[Data for analysis — start]

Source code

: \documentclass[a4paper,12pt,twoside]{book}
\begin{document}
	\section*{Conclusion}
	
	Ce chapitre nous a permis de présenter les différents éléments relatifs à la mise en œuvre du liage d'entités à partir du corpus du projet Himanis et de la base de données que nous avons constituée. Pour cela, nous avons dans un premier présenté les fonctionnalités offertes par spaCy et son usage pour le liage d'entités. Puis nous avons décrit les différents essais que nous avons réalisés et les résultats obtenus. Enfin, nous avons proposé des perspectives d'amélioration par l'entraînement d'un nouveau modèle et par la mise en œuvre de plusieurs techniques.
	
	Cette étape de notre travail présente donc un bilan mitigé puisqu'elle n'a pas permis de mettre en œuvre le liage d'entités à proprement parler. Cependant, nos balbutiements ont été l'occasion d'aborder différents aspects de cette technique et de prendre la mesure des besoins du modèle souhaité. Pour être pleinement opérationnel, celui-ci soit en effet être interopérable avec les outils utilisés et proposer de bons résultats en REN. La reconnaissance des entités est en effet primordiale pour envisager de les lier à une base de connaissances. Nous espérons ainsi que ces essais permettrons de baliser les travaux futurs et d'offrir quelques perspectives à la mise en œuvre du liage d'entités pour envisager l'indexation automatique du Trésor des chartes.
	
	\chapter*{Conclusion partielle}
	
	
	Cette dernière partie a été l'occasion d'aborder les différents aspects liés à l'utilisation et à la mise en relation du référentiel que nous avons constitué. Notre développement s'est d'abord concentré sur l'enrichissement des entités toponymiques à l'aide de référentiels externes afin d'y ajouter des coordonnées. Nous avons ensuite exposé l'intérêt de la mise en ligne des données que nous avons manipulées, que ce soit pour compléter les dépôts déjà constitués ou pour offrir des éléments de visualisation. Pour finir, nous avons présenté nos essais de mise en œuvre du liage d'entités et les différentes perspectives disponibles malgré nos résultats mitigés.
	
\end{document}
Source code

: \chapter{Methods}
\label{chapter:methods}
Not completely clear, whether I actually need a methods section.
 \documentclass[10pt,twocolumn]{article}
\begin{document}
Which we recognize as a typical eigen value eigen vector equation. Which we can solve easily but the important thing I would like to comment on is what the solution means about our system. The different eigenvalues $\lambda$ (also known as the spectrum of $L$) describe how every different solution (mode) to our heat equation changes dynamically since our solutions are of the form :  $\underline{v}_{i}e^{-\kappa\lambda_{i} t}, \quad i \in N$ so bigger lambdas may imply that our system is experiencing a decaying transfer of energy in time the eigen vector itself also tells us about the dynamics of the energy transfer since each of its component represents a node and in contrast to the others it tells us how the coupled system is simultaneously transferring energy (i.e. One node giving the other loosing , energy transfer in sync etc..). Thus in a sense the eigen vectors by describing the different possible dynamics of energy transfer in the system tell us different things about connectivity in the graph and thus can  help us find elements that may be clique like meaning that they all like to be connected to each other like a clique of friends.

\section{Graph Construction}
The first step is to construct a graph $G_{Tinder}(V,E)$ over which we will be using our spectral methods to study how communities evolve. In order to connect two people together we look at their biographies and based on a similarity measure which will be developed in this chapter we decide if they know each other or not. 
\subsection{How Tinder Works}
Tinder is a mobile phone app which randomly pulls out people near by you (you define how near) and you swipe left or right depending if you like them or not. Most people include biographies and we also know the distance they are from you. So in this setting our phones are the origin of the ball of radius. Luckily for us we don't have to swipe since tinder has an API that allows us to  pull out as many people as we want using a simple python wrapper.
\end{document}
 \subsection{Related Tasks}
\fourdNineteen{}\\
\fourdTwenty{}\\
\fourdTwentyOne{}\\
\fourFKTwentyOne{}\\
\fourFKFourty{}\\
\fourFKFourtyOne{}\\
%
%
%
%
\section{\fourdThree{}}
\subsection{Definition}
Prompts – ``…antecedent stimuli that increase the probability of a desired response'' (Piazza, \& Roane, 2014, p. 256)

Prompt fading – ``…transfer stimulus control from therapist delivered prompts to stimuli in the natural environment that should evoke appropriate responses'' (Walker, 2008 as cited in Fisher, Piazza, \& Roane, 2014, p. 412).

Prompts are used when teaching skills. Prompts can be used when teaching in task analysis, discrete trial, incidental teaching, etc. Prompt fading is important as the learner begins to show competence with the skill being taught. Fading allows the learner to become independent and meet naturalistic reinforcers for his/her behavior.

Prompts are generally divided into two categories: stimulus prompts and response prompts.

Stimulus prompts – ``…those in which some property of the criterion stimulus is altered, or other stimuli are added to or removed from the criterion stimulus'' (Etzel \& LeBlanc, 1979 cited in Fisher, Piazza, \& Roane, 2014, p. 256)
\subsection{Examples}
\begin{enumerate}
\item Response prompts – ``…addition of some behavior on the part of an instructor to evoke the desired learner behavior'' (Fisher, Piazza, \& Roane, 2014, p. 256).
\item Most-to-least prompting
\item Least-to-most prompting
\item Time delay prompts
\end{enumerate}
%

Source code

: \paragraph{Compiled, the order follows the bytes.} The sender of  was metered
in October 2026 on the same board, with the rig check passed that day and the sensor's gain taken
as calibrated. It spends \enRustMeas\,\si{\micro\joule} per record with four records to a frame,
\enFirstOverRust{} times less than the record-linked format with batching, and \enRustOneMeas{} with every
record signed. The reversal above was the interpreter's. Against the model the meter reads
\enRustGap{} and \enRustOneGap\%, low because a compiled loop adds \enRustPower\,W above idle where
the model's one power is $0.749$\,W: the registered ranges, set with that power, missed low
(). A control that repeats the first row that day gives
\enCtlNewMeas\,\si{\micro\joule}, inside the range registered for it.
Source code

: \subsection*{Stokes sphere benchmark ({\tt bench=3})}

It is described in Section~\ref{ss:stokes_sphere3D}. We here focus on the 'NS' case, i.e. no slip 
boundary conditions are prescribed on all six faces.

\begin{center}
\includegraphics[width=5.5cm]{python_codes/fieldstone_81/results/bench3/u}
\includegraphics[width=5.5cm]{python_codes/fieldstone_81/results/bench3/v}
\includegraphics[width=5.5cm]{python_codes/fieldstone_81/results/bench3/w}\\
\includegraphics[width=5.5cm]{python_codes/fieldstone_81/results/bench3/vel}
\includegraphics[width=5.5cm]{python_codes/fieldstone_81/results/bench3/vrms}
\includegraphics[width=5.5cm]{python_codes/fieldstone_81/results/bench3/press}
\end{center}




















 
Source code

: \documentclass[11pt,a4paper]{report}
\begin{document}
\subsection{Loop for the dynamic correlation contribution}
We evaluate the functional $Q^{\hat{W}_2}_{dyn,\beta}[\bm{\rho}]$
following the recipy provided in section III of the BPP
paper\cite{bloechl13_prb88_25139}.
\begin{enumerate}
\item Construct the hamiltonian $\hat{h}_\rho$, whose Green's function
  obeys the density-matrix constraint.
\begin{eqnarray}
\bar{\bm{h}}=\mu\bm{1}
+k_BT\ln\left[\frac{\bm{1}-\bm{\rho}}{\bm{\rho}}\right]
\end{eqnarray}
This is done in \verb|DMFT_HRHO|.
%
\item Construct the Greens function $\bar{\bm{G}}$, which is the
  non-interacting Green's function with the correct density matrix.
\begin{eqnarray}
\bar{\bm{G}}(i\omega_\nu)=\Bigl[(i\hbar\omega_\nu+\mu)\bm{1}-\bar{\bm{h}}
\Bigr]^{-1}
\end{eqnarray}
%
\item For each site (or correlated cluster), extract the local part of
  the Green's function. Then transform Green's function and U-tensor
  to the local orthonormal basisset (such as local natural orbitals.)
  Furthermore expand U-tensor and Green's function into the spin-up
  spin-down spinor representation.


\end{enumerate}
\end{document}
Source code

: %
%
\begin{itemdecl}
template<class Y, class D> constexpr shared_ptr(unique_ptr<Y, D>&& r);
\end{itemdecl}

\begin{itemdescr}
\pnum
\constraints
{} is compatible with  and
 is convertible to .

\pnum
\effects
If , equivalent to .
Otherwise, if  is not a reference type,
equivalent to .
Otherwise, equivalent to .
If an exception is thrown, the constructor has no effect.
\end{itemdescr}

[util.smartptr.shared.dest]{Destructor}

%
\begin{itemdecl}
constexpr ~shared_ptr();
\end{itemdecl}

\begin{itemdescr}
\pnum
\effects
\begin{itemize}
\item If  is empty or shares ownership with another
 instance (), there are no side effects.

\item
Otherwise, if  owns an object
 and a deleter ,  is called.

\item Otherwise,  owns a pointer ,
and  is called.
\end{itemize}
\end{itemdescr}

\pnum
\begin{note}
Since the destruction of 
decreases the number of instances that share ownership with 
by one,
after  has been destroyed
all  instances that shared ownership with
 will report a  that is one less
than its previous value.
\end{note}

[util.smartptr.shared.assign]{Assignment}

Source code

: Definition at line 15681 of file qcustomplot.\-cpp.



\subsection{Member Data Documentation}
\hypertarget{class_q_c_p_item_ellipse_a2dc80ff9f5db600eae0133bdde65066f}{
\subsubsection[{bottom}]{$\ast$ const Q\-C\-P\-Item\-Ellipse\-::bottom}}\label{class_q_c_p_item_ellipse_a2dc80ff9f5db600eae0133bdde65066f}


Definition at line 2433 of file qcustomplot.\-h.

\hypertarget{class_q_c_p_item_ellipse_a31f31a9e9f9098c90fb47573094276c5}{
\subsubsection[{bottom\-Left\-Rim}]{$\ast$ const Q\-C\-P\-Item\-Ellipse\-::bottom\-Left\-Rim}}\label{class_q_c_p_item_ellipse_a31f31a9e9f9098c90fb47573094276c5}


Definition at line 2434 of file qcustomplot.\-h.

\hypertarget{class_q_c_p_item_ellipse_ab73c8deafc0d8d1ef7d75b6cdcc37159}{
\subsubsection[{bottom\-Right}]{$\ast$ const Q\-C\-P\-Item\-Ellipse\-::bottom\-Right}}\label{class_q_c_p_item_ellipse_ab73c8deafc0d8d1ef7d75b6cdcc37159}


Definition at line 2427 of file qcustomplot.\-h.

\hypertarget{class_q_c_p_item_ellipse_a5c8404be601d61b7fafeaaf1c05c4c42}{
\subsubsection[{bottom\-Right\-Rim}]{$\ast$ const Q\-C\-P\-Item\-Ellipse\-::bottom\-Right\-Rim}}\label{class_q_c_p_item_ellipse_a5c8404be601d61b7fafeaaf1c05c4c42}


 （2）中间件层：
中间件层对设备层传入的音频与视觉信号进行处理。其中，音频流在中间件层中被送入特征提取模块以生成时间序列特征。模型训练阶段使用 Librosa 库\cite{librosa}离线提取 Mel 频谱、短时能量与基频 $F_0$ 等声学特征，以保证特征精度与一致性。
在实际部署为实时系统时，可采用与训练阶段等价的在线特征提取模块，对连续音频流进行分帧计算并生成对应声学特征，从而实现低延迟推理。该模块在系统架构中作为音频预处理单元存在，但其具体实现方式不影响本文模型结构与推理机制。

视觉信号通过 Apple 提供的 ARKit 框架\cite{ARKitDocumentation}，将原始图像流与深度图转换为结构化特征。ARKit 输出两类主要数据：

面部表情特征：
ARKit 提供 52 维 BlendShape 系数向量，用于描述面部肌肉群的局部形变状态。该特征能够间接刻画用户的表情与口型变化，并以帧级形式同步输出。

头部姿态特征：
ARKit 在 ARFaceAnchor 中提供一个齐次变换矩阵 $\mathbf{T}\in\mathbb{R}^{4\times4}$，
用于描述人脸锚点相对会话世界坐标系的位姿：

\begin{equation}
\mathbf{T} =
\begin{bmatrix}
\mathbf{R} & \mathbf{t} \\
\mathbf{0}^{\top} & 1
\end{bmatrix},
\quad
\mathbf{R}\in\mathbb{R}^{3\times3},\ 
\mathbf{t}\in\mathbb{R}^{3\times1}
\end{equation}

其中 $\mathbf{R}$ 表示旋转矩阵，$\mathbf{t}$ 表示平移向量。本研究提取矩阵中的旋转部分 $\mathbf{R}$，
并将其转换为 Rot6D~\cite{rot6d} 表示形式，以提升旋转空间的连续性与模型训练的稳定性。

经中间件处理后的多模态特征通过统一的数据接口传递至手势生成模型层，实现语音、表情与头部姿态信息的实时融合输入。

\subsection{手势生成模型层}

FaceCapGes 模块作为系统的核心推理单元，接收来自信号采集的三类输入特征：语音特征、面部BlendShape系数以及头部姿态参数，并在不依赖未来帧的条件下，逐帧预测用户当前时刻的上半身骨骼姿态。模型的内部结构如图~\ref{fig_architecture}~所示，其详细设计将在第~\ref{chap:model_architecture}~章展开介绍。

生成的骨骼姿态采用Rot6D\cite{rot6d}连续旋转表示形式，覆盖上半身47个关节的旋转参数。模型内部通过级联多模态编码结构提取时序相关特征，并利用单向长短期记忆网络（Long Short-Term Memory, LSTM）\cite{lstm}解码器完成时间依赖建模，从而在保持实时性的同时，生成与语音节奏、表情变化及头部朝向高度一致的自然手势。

[Data for analysis — finish]

> **Exercise prompt**: Show all lines from the data that contain "Otherwise".

> **Written answer**:
Otherwise, if  is not a reference type,
Otherwise, equivalent to .
Otherwise, if  owns an object
\item Otherwise,  owns a pointer ,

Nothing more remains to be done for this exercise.